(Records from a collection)
──────────────────────────────

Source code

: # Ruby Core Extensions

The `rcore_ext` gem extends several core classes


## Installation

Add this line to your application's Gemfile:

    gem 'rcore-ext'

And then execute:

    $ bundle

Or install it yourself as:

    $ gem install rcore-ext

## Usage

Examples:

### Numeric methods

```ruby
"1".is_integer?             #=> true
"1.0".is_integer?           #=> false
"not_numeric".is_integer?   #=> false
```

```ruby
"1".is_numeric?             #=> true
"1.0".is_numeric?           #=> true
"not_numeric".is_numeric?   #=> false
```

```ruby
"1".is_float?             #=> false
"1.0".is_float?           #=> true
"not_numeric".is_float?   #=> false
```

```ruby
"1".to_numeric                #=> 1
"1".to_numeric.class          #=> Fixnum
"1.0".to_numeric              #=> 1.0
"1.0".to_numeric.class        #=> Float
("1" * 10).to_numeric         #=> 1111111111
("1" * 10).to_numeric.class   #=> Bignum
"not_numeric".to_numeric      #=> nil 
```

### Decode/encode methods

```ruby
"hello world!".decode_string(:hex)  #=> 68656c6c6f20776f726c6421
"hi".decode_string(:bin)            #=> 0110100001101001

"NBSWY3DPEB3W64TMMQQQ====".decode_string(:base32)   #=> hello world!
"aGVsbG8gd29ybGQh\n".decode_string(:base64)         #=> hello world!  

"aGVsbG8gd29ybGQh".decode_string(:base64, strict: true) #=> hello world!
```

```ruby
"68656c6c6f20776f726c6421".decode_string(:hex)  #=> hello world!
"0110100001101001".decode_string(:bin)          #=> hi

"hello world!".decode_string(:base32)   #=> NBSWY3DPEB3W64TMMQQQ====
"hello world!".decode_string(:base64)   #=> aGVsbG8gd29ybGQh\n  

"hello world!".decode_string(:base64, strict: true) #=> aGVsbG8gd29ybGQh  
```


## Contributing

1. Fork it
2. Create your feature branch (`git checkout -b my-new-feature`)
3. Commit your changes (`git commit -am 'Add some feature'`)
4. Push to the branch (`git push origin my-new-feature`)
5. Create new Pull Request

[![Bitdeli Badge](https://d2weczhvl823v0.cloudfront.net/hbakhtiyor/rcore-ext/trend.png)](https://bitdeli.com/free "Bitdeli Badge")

──────────────────────────────

Task brief: In the records above, find the lines holding "Create". Copy each one.

Solution:
2. Create your feature branch (`git checkout -b my-new-feature`)
5. Create new Pull Request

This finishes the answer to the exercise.